I commented on this on Ezra Klein's site -- I always thought a lot of the Clinton-hatred had a class base. From the upper-class side you just have to look at that comment from someone in the DC media elite (I'd have to google to remember who said it) "He came here and trashed the place and it's not his place." I don't think the use of the word 'trash' there was entirely an accident -- Clinton was trailer-trash, and the political and media elites despised him for not knowing 'his place'.

For the masses, I think the same thing operated from a different angle. Everyone is used to rich, privileged people getting away with things -- no one ever got all that excited about Bush not going to Vietnam because honestly, what were the odds that a Congressman's kid was going to have to go to Vietnam if he didn't feel like it? Clinton, on the other hand, came from nothing, managed his way through the draft in a manner that people from his class often couldn't, and ended up with a Yale law degree, a corporate lawyer wife, a nice kid, running the most powerful country in the world, and (at least the reputation of) all the women he ever wanted.

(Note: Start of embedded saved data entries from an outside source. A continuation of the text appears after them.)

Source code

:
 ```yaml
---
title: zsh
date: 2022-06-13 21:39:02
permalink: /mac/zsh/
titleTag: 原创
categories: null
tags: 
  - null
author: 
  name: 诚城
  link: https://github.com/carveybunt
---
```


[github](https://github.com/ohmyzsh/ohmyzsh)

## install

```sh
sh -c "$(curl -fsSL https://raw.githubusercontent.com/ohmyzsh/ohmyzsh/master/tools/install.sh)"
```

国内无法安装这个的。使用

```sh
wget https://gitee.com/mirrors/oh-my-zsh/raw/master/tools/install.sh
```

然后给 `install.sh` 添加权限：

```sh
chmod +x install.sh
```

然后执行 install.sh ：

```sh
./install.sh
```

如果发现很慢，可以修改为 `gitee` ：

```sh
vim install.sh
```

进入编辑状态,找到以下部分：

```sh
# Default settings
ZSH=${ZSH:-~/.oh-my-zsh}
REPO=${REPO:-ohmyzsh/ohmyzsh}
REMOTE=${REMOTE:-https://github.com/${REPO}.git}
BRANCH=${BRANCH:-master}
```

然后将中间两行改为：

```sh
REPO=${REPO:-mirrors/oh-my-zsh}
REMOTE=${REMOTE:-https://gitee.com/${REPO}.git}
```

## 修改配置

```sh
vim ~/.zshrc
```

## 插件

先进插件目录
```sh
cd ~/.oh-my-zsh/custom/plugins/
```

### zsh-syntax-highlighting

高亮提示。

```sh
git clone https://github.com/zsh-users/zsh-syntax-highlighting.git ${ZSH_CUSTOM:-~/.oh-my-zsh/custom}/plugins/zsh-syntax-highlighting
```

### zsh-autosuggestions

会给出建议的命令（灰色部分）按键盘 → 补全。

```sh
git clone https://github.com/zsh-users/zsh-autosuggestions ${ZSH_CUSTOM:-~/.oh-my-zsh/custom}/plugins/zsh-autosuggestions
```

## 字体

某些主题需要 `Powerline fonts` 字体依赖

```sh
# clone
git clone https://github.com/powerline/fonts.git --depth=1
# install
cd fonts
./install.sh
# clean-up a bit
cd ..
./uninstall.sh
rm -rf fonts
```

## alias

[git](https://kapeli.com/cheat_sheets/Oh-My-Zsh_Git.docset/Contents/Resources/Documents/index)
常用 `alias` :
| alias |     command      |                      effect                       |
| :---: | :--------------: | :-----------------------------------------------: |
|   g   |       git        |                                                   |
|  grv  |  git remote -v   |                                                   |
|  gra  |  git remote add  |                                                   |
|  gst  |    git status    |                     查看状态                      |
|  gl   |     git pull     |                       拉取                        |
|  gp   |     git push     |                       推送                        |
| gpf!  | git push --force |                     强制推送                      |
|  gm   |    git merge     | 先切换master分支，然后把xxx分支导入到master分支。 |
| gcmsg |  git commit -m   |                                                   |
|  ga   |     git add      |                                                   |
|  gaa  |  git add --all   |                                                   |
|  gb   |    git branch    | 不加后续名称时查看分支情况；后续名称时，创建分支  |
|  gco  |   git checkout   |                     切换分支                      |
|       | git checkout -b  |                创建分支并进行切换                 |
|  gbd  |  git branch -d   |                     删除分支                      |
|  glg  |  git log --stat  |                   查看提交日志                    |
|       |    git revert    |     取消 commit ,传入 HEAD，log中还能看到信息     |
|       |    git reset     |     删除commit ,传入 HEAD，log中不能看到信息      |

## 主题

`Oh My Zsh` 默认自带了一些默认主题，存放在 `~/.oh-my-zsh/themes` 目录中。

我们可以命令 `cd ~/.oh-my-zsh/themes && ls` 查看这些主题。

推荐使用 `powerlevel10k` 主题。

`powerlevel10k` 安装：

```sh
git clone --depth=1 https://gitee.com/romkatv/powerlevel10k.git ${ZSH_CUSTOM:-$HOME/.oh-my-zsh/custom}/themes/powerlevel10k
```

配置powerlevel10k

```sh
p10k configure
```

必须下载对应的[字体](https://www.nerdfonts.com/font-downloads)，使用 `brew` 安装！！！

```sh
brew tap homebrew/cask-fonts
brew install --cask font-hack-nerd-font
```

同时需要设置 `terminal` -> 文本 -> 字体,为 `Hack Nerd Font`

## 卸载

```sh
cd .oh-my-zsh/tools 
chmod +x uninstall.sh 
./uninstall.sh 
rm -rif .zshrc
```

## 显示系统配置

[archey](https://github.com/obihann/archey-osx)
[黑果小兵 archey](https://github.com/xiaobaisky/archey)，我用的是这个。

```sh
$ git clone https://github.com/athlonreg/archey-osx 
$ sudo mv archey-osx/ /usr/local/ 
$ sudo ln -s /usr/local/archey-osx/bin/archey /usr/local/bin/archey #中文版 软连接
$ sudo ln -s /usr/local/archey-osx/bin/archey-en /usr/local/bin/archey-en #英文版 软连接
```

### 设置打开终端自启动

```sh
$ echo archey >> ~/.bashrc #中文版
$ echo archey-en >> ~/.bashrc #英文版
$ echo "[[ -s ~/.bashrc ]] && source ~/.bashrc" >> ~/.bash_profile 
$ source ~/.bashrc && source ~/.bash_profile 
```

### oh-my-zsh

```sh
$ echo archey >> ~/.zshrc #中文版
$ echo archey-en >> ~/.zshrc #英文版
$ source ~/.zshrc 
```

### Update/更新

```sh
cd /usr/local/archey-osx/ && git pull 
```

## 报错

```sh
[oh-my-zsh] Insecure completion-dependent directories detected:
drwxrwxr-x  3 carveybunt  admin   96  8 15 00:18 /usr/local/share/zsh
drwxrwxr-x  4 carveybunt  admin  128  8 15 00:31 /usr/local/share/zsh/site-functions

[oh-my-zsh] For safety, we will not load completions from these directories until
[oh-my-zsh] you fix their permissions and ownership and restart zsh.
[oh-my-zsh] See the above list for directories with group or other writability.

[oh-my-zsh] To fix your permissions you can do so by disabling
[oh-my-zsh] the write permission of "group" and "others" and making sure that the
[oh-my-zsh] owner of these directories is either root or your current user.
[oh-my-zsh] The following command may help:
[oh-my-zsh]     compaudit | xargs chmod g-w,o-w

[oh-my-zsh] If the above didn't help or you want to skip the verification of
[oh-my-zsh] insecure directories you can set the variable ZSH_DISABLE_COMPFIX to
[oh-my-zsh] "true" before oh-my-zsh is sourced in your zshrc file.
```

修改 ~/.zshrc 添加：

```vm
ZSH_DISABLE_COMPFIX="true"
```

Another man from Arkansas who grew up in a trailer with an abusive alcoholic stepfather, and now works for minimum wage in a meat-packing plant, is probably not going to resent Bush all that much for being privileged, because there have always been privileged people, it's normal. He's going to look at Clinton, on the other hand, and think "That lousy bastard -- if he can have a life like that, where's mine?"

(and even though I certainly do it too, I kind of wish the comments were a little less in-jokey and self referential.)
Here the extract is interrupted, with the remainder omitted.